The type of the object, in this case it will always be “file”.

id
string

The file ID.

name
string

The name of the file.

type
string

The Extend normalized type of the file. One of IMG PDF TXT DOCX CSV.

parentFileId
string

The ID of the parent file. Only included if this file is a derivative of another file, for instance if it was created via a Splitter in a workflow.

presignedUrl
string

A presigned URL to download the file. Expires after 15 minutes.

contents
object
rawText
string

The raw text content of the file. This is included for all file types if the rawText query parameter is set to true in the endpoint request.

pages
array

An array of page objects representing the content of each page in the file.

pageNumber
number

The page number of this page in the document.

markdown
string

Cleaned and structured markdown content of the page. Available for PDF and IMG file types. Only included if the markdown query parameter is set to true in the endpoint request.

html
string

Cleaned and structured html content of the page. Available for DOCX file types (that were not auto-converted to PDFs).
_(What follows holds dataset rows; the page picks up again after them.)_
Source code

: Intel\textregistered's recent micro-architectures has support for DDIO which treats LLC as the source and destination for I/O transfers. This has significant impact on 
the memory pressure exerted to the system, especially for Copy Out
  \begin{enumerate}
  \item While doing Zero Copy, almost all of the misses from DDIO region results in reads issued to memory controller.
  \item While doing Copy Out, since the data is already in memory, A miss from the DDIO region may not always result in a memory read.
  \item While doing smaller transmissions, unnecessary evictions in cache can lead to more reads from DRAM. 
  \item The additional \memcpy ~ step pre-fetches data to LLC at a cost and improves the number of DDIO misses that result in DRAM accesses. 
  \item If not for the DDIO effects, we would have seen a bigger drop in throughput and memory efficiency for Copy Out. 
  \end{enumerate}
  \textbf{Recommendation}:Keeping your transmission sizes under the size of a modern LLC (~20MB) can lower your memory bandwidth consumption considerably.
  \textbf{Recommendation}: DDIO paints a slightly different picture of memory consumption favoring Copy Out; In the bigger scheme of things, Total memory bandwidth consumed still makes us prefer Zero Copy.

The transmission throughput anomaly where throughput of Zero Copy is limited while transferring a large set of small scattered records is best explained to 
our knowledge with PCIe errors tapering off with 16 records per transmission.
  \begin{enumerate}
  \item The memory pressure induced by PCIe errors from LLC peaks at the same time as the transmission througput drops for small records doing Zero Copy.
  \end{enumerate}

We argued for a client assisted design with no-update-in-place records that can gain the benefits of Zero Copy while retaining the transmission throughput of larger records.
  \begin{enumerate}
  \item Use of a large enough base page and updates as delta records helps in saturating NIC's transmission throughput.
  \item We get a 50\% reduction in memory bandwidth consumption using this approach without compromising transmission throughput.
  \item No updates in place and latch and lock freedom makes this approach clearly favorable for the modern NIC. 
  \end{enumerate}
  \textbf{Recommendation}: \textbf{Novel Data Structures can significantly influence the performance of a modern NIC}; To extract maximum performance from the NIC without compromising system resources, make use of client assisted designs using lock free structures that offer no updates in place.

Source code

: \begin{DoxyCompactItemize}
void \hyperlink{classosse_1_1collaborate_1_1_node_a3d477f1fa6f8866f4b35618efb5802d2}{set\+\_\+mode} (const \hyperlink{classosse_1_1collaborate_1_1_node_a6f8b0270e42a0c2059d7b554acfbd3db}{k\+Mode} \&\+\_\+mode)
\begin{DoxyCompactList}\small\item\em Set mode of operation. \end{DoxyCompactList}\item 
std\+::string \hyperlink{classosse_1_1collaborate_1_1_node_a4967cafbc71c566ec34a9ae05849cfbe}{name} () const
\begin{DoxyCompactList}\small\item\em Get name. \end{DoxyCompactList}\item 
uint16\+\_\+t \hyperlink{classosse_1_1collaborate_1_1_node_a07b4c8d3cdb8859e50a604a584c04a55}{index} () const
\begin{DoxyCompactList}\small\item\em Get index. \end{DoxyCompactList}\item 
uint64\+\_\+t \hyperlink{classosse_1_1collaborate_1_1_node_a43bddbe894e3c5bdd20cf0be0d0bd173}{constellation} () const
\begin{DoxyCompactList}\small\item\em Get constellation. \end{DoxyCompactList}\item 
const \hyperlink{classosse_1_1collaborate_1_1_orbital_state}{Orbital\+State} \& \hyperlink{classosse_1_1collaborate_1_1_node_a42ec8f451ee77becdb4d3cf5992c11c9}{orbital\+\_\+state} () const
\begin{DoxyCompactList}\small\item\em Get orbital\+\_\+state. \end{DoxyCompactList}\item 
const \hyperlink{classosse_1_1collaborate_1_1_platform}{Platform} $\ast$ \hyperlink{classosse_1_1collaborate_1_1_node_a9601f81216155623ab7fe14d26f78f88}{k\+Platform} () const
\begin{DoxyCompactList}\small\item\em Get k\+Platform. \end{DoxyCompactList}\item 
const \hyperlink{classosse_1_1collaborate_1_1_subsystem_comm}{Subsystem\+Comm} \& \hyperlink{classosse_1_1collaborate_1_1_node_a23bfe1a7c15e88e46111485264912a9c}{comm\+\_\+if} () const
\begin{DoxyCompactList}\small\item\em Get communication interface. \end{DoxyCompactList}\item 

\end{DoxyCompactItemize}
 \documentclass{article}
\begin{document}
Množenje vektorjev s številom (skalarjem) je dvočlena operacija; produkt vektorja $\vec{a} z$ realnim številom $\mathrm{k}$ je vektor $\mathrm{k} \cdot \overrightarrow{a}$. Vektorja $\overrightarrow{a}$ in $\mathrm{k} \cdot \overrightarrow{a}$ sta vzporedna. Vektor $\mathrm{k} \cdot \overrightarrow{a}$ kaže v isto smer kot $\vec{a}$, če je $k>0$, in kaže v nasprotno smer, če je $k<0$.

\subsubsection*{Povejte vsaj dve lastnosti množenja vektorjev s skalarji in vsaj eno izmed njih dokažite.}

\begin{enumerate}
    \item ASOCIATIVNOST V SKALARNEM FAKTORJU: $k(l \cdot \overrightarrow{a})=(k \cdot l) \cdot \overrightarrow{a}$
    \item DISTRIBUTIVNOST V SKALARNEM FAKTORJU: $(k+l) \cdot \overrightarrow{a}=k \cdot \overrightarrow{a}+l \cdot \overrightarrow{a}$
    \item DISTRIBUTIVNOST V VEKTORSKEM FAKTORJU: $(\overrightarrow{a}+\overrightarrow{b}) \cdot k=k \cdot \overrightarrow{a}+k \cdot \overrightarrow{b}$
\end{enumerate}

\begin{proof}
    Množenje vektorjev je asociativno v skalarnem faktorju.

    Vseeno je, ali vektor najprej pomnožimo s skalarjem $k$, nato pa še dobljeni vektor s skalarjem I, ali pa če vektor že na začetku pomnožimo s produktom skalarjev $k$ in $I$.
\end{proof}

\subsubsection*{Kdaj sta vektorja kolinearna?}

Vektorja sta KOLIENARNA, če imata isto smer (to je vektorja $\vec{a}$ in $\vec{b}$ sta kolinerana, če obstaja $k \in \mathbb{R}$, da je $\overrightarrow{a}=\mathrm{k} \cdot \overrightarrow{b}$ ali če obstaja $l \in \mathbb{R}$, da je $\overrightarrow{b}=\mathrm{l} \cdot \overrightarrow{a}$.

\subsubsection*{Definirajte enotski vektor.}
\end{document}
Only included if the html query parameter is set to true in the endpoint request.

metadata
object
pageCount
number

The number of pages in the file. This is only set for PDF/DOCX files.

parentSplit
object

The split metadata details. Only included if this file is a derivative of another file, for instance if it was created via a Splitter in a workflow.

id
string

The ID of the split.

type
string

The type of the split.

identifier
string

The identifier of the split.

startPage
number

The start page of the split.

endPage
number

The end page of the split.

createdAt
string

The date and time the file was created.

updatedAt
string

The date and time the file was last updated.

Note: There are several deprecated fields that are still in the payload for backwards compatibility. These are:

  • markdown/rawText in IMGs not nested under pages array. These will still be included in payloads until full deprecation in December 2024.